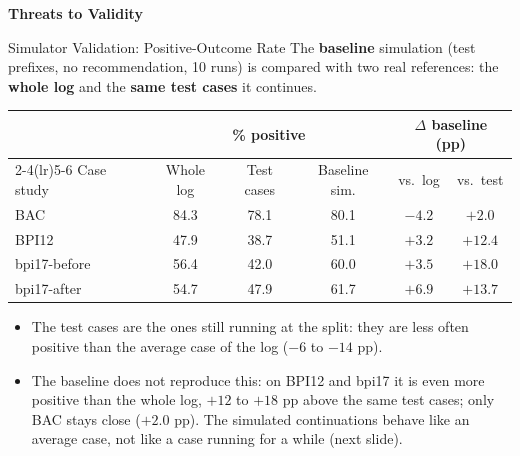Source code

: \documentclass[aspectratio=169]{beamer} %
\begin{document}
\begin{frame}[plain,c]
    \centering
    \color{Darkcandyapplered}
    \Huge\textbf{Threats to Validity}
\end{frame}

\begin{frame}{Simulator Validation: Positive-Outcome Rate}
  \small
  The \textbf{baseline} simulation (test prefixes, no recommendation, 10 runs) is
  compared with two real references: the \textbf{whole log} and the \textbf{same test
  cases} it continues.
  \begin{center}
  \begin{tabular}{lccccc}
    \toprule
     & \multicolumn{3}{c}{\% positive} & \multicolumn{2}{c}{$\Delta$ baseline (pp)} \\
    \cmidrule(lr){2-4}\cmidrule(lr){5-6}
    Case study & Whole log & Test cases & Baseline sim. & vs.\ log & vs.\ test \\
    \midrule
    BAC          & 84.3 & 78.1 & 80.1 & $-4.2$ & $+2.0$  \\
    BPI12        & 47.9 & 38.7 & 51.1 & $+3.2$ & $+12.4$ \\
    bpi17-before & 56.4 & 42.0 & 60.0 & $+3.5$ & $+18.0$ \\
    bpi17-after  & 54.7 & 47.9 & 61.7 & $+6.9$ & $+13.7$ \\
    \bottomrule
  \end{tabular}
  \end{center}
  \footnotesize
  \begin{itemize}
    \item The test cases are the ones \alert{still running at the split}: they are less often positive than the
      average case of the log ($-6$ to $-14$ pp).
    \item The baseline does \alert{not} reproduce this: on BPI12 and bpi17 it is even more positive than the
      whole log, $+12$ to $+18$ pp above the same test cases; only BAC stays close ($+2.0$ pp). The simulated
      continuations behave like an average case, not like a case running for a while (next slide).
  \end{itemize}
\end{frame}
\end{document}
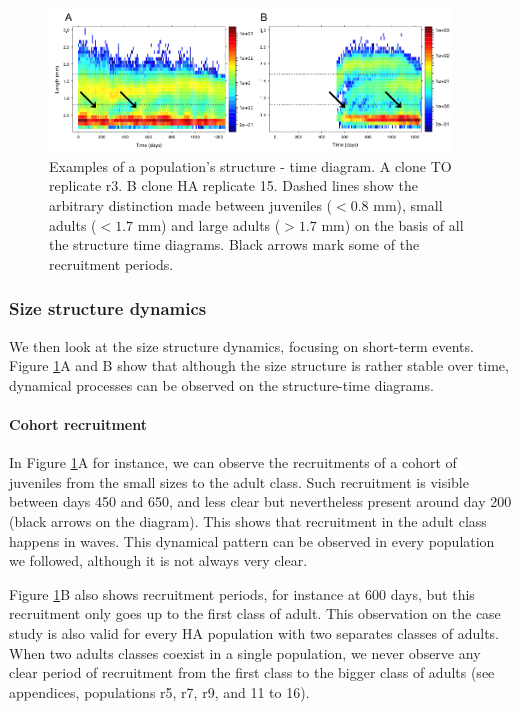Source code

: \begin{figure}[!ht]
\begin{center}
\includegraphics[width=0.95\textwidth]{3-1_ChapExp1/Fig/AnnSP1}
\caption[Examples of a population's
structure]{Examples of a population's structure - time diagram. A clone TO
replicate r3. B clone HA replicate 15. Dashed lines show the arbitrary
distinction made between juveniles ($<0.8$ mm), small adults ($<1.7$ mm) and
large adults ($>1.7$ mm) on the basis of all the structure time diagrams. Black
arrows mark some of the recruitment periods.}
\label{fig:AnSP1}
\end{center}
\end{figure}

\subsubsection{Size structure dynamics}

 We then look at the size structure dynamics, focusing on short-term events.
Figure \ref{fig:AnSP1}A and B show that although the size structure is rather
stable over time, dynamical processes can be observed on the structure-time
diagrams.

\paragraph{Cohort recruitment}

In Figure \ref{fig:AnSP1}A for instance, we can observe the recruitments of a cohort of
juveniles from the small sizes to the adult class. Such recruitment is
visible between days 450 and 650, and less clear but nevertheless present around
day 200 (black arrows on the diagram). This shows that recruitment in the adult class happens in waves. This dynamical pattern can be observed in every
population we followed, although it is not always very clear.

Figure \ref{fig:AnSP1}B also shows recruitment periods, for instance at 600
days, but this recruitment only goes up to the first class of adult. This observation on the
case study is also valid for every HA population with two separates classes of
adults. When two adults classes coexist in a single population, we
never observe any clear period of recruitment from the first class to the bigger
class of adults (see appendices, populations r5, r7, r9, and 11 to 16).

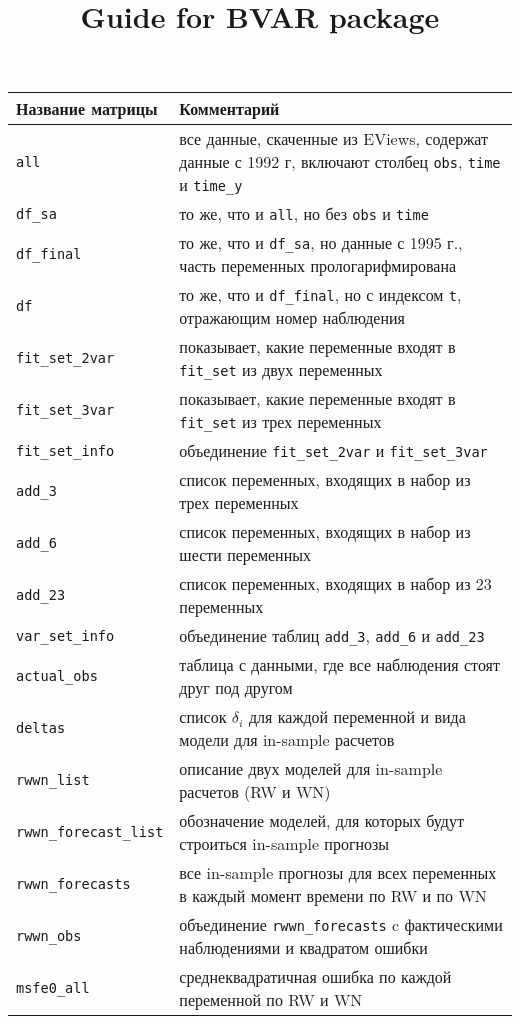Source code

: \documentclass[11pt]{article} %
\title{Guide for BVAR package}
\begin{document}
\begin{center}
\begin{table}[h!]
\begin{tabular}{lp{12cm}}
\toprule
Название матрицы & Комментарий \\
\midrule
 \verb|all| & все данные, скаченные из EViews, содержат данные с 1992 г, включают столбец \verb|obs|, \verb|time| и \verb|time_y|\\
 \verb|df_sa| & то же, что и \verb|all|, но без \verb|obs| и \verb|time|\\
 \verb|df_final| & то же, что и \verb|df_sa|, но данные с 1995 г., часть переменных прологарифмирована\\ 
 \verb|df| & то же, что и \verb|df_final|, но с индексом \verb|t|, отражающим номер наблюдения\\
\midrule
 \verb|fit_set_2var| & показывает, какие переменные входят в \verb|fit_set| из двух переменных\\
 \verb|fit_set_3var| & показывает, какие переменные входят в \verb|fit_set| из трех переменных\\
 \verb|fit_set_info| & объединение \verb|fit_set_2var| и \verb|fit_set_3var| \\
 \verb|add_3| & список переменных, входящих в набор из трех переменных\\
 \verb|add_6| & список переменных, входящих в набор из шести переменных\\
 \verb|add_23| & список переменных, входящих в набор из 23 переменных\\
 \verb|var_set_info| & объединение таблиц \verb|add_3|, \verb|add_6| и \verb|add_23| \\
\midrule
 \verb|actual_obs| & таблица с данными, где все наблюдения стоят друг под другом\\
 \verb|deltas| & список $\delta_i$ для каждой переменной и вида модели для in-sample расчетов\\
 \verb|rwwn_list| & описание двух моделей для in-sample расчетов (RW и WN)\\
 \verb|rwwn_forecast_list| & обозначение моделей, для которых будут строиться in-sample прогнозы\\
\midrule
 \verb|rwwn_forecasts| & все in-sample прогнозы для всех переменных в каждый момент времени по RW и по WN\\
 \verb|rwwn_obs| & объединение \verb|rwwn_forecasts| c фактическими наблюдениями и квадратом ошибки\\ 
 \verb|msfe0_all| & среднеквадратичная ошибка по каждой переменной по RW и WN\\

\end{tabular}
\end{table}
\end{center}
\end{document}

:::::

INSTRUCTIONS TO FOLLOW:
Only the lines above starting with the line with "10 runs) is" and going on through the line with "large adults ($>1.7$" belong in the answer; repeat them exactly, minus any picture.

YOUR RESPONSE:
  The \textbf{baseline} simulation (test prefixes, no recommendation, 10 runs) is
  compared with two real references: the \textbf{whole log} and the \textbf{same test
  cases} it continues.
  \begin{center}
  \begin{tabular}{lccccc}
    \toprule
     & \multicolumn{3}{c}{\% positive} & \multicolumn{2}{c}{$\Delta$ baseline (pp)} \\
    \cmidrule(lr){2-4}\cmidrule(lr){5-6}
    Case study & Whole log & Test cases & Baseline sim. & vs.\ log & vs.\ test \\
    \midrule
    BAC          & 84.3 & 78.1 & 80.1 & $-4.2$ & $+2.0$  \\
    BPI12        & 47.9 & 38.7 & 51.1 & $+3.2$ & $+12.4$ \\
    bpi17-before & 56.4 & 42.0 & 60.0 & $+3.5$ & $+18.0$ \\
    bpi17-after  & 54.7 & 47.9 & 61.7 & $+6.9$ & $+13.7$ \\
    \bottomrule
  \end{tabular}
  \end{center}
  \footnotesize
  \begin{itemize}
    \item The test cases are the ones \alert{still running at the split}: they are less often positive than the
      average case of the log ($-6$ to $-14$ pp).
    \item The baseline does \alert{not} reproduce this: on BPI12 and bpi17 it is even more positive than the
      whole log, $+12$ to $+18$ pp above the same test cases; only BAC stays close ($+2.0$ pp). The simulated
      continuations behave like an average case, not like a case running for a while (next slide).
  \end{itemize}
\end{frame}
\end{document}
Source code

: \begin{figure}[!ht]
\begin{center}
\includegraphics[width=0.95\textwidth]{3-1_ChapExp1/Fig/AnnSP1}
\caption[Examples of a population's
structure]{Examples of a population's structure - time diagram. A clone TO
replicate r3. B clone HA replicate 15. Dashed lines show the arbitrary
distinction made between juveniles ($<0.8$ mm), small adults ($<1.7$ mm) and
large adults ($>1.7$ mm) on the basis of all the structure time diagrams. Black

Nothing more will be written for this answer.